Deputies from all Chilean opposition parties presented to Congress this Wednesday an indictment to impeach the country’s President, Sebastián Piñera, for the controversial sale of a mining company in a tax haven, revealed in the Pandora Papers case. President Piñera used “the post for personal business,” said Deputy Tomás Hirsch when presenting the indictment in the Chamber of Deputies. The first step in a dismissal process that can take several weeks.
This constitutional accusation, which according to the conservative Chilean president “has no basis at all”, is in addition to a criminal investigation opened by the Public Ministry five days ago for the same operation: the sale, in 2010, of mining company Dominga by a company of the Piñera’s sons, when the President was in his first term, between 2010 and 2014. Now, the Chamber of Deputies must decide whether to approve or reject the indictment. A vote will take place in the first week of November, congressional sources told AFP.
If approved, the indictment will go to the Senate, which, in turn, will define the fate of Piñera, whose second term, which began in March 2018, will end on March 11, 2022.
The publication of the Pandora Papers ten days ago has increased pressure on Piñera, one of Chile’s richest men, who insists on his innocence and claims that he left managing companies in 2009, before taking his first term as president.
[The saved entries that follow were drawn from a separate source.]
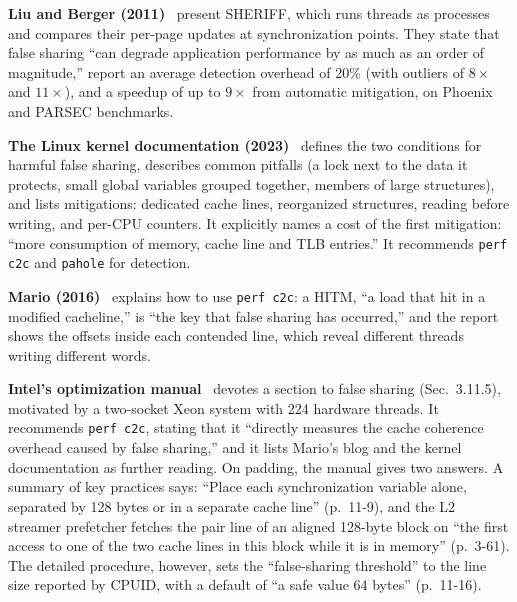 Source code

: \documentclass[journal]{IEEEtran}
\begin{document}
\textbf{Liu and Berger (2011)}~\cite{liu2011sheriff} present SHERIFF, which runs
threads as processes and compares their per-page updates at synchronization
points. They state that false sharing ``can degrade application performance by
as much as an order of magnitude,'' report an average detection overhead of
20\% (with outliers of $8\times$ and $11\times$), and a speedup of up to $9\times$
from automatic mitigation, on Phoenix and PARSEC benchmarks.

\textbf{The Linux kernel documentation (2023)}~\cite{tang2023kernel} defines
the two conditions for harmful false sharing, describes common pitfalls (a lock
next to the data it protects, small global variables grouped together, members
of large structures), and lists mitigations: dedicated cache lines, reorganized
structures, reading before writing, and per-CPU counters. It explicitly names a
cost of the first mitigation: ``more consumption of memory, cache line and TLB
entries.'' It recommends \texttt{perf c2c} and \texttt{pahole} for detection.

\textbf{Mario (2016)}~\cite{mario2016c2c} explains how to use \texttt{perf c2c}:
a HITM, ``a load that hit in a modified cacheline,'' is ``the key that false
sharing has occurred,'' and the report shows the offsets inside each contended
line, which reveal different threads writing different words.

\textbf{Intel's optimization manual}~\cite{intel2024opt} devotes a section to
false sharing (Sec.~3.11.5), motivated by a two-socket Xeon system with 224
hardware threads. It recommends \texttt{perf c2c}, stating that it ``directly
measures the cache coherence overhead caused by false sharing,'' and it lists
Mario's blog and the kernel documentation as further reading. On padding, the
manual gives two answers. A summary of key practices says: ``Place each
synchronization variable alone, separated by 128 bytes or in a separate cache
line'' (p.~11-9), and the L2 streamer prefetcher fetches the pair line of an
aligned 128-byte block on ``the first access to one of the two cache lines in
this block while it is in memory'' (p.~3-61). The detailed procedure, however,
sets the ``false-sharing threshold'' to the line size reported by CPUID, with
a default of ``a safe value 64 bytes'' (p.~11-16).
\end{document}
Which means that it had no participation in the sale of mining company Dominga.
According to an investigation by the Chilean media Ciper and LaBot, which is part of the reports on the Pandora Papers of the International Consortium of Investigative Journalists (ICIJ), mining company Dominga was sold to businessman Carlos Alberto Délano, a close friend of Piñera, for 152 million dollars. A deal done, in part, in the British Virgin Islands.
Piñera’s government, according to the investigation, ended up not protecting the mine area, meaning that the third payment was made.